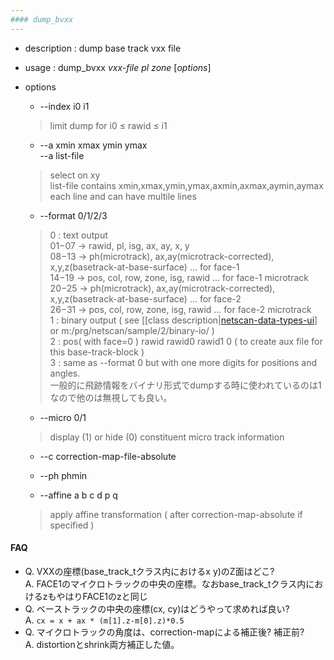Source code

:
 ```yaml
---
#### dump_bvxx
---
```


+ description : dump base track vxx file
+ usage : dump_bvxx *vxx-file* *pl* *zone* [*options*]
+ options
  - --index i0 i1
  > limit dump for i0 &le; rawid &le; i1  

  - --a xmin xmax ymin ymax  
    --a list-file
  > select on xy  
  > list-file contains xmin,xmax,ymin,ymax,axmin,axmax,aymin,aymax each line and can have multile lines  

  - --format 0/1/2/3
  > 0 : text output  
  >     $01-$07 -> rawid, pl, isg, ax, ay, x, y  
  >     $08-$13 -> ph(microtrack), ax,ay(microtrack-corrected), x,y,z(basetrack-at-base-surface) ... for face-1  
  >     $14-$19 -> pos, col, row, zone, isg, rawid ... for face-1 microtrack   
  >     $20-$25 -> ph(microtrack), ax,ay(microtrack-corrected), x,y,z(basetrack-at-base-surface) ... for face-2  
  >     $26-$31 -> pos, col, row, zone, isg, rawid ... for face-2 microtrack  
  > 1 : binary output  ( see [[class description|[netscan-data-types-ui](netscan-data-types-ui.md)] or m:/prg/netscan/sample/2/binary-io/ )  
  > 2 : pos( with face=0 ) rawid rawid0 rawid1 0 ( to create aux file for this base-track-block )  
  > 3 : same as --format 0 but with one more digits for positions and angles.  
  > 一般的に飛跡情報をバイナリ形式でdumpする時に使われているのは1なので他のは無視しても良い。

  - --micro 0/1
  > display (1) or hide (0) constituent micro track information  

  - --c correction-map-file-absolute
  - --ph phmin

  - --affine a b c d p q
  > apply affine transformation ( after correction-map-absolute if specified )  

#### FAQ
* Q. VXXの座標(base_track_tクラス内におけるx y)のZ面はどこ? <br>
  A. FACE1のマイクロトラックの中央の座標。なおbase_track_tクラス内におけるzもやはりFACE1のzと同じ
* Q. ベーストラックの中央の座標(cx, cy)はどうやって求めれば良い?<br>
  A. `cx = x + ax * (m[1].z-m[0].z)*0.5`
* Q. マイクロトラックの角度は、correction-mapによる補正後? 補正前?<br>
  A. distortionとshrink両方補正した値。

What is being asked:
Make an exact copy of the listing. Do not carry over its pictures.

Response box:
Source code

:
 ```yaml
---
#### dump_bvxx
---
```


+ description : dump base track vxx file
+ usage : dump_bvxx *vxx-file* *pl* *zone* [*options*]
+ options
  - --index i0 i1
  > limit dump for i0 &le; rawid &le; i1  

  - --a xmin xmax ymin ymax  
    --a list-file
  > select on xy  
  > list-file contains xmin,xmax,ymin,ymax,axmin,axmax,aymin,aymax each line and can have multile lines  

  - --format 0/1/2/3
  > 0 : text output  
  >     $01-$07 -> rawid, pl, isg, ax, ay, x, y  
  >     $08-$13 -> ph(microtrack), ax,ay(microtrack-corrected), x,y,z(basetrack-at-base-surface) ... for face-1  
  >     $14-$19 -> pos, col, row, zone, isg, rawid ... for face-1 microtrack   
  >     $20-$25 -> ph(microtrack), ax,ay(microtrack-corrected), x,y,z(basetrack-at-base-surface) ... for face-2  
  >     $26-$31 -> pos, col, row, zone, isg, rawid ... for face-2 microtrack  
  > 1 : binary output  ( see [[class description|[netscan-data-types-ui](netscan-data-types-ui.md)] or m:/prg/netscan/sample/2/binary-io/ )  
  > 2 : pos( with face=0 ) rawid rawid0 rawid1 0 ( to create aux file for this base-track-block )  
  > 3 : same as --format 0 but with one more digits for positions and angles.  
  > 一般的に飛跡情報をバイナリ形式でdumpする時に使われているのは1なので他のは無視しても良い。

  - --micro 0/1
  > display (1) or hide (0) constituent micro track information  

  - --c correction-map-file-absolute
  - --ph phmin

  - --affine a b c d p q
  > apply affine transformation ( after correction-map-absolute if specified )  

#### FAQ
* Q. VXXの座標(base_track_tクラス内におけるx y)のZ面はどこ? <br>
  A. FACE1のマイクロトラックの中央の座標。なおbase_track_tクラス内におけるzもやはりFACE1のzと同じ
* Q. ベーストラックの中央の座標(cx, cy)はどうやって求めれば良い?<br>
  A. `cx = x + ax * (m[1].z-m[0].z)*0.5`
* Q. マイクロトラックの角度は、correction-mapによる補正後? 補正前?<br>
  A. distortionとshrink両方補正した値。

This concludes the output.